_WORK INSTRUCTION:_ The records that follow are to be transcribed in full, without their images.

---- RECORDS FOR PROCESSING

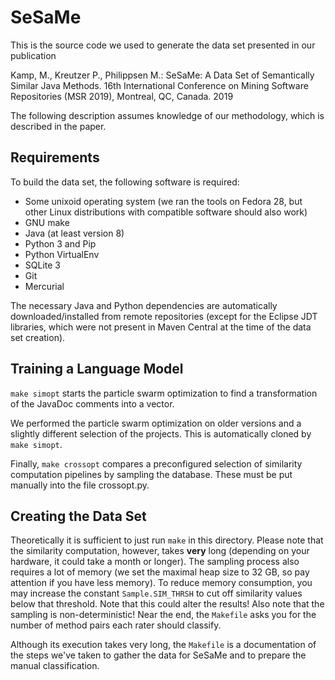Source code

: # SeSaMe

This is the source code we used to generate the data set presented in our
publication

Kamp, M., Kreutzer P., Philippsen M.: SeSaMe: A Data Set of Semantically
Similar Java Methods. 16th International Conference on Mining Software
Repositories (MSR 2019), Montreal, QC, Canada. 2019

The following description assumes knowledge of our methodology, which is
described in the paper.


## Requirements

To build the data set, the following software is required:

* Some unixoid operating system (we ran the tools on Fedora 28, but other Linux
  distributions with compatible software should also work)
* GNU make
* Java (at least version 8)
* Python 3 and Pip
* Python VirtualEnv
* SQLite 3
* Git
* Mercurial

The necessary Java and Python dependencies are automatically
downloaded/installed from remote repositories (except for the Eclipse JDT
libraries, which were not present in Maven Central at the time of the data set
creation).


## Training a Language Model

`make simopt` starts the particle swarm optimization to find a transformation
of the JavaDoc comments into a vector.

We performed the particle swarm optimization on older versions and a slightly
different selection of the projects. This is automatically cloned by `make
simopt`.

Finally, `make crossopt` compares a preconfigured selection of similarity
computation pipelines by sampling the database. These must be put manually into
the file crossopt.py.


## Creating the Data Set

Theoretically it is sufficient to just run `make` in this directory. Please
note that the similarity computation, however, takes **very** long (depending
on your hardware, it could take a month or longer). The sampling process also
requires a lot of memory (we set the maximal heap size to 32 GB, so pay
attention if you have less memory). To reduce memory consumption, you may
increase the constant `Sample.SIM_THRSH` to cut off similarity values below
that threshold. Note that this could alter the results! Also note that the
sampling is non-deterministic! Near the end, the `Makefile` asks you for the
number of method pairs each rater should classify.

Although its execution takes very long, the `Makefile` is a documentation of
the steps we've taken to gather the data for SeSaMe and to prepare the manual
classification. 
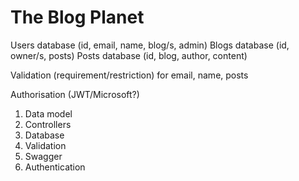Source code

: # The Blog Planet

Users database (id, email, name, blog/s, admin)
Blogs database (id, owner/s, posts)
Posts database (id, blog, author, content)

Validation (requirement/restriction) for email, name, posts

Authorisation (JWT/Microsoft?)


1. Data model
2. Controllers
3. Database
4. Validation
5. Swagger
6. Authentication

--------

_TASK ANSWER:_
Source code

: # SeSaMe

This is the source code we used to generate the data set presented in our
publication

Kamp, M., Kreutzer P., Philippsen M.: SeSaMe: A Data Set of Semantically
Similar Java Methods. 16th International Conference on Mining Software
Repositories (MSR 2019), Montreal, QC, Canada. 2019

The following description assumes knowledge of our methodology, which is
described in the paper.


## Requirements

To build the data set, the following software is required:

* Some unixoid operating system (we ran the tools on Fedora 28, but other Linux
  distributions with compatible software should also work)
* GNU make
* Java (at least version 8)
* Python 3 and Pip
* Python VirtualEnv
* SQLite 3
* Git
* Mercurial

The necessary Java and Python dependencies are automatically
downloaded/installed from remote repositories (except for the Eclipse JDT
libraries, which were not present in Maven Central at the time of the data set
creation).


## Training a Language Model

`make simopt` starts the particle swarm optimization to find a transformation
of the JavaDoc comments into a vector.

We performed the particle swarm optimization on older versions and a slightly
different selection of the projects. This is automatically cloned by `make
simopt`.

Finally, `make crossopt` compares a preconfigured selection of similarity
computation pipelines by sampling the database. These must be put manually into
the file crossopt.py.


## Creating the Data Set

Theoretically it is sufficient to just run `make` in this directory. Please
note that the similarity computation, however, takes **very** long (depending
on your hardware, it could take a month or longer). The sampling process also
requires a lot of memory (we set the maximal heap size to 32 GB, so pay
attention if you have less memory). To reduce memory consumption, you may
increase the constant `Sample.SIM_THRSH` to cut off similarity values below
that threshold. Note that this could alter the results! Also note that the
sampling is non-deterministic! Near the end, the `Makefile` asks you for the
number of method pairs each rater should classify.

Although its execution takes very long, the `Makefile` is a documentation of
the steps we've taken to gather the data for SeSaMe and to prepare the manual
classification. 
Source code

: # The Blog Planet

Users database (id, email, name, blog/s, admin)
Blogs database (id, owner/s, posts)
Posts database (id, blog, author, content)

Validation (requirement/restriction) for email, name, posts

Authorisation (JWT/Microsoft?)


1. Data model
2. Controllers
3. Database
4. Validation
5. Swagger
6. Authentication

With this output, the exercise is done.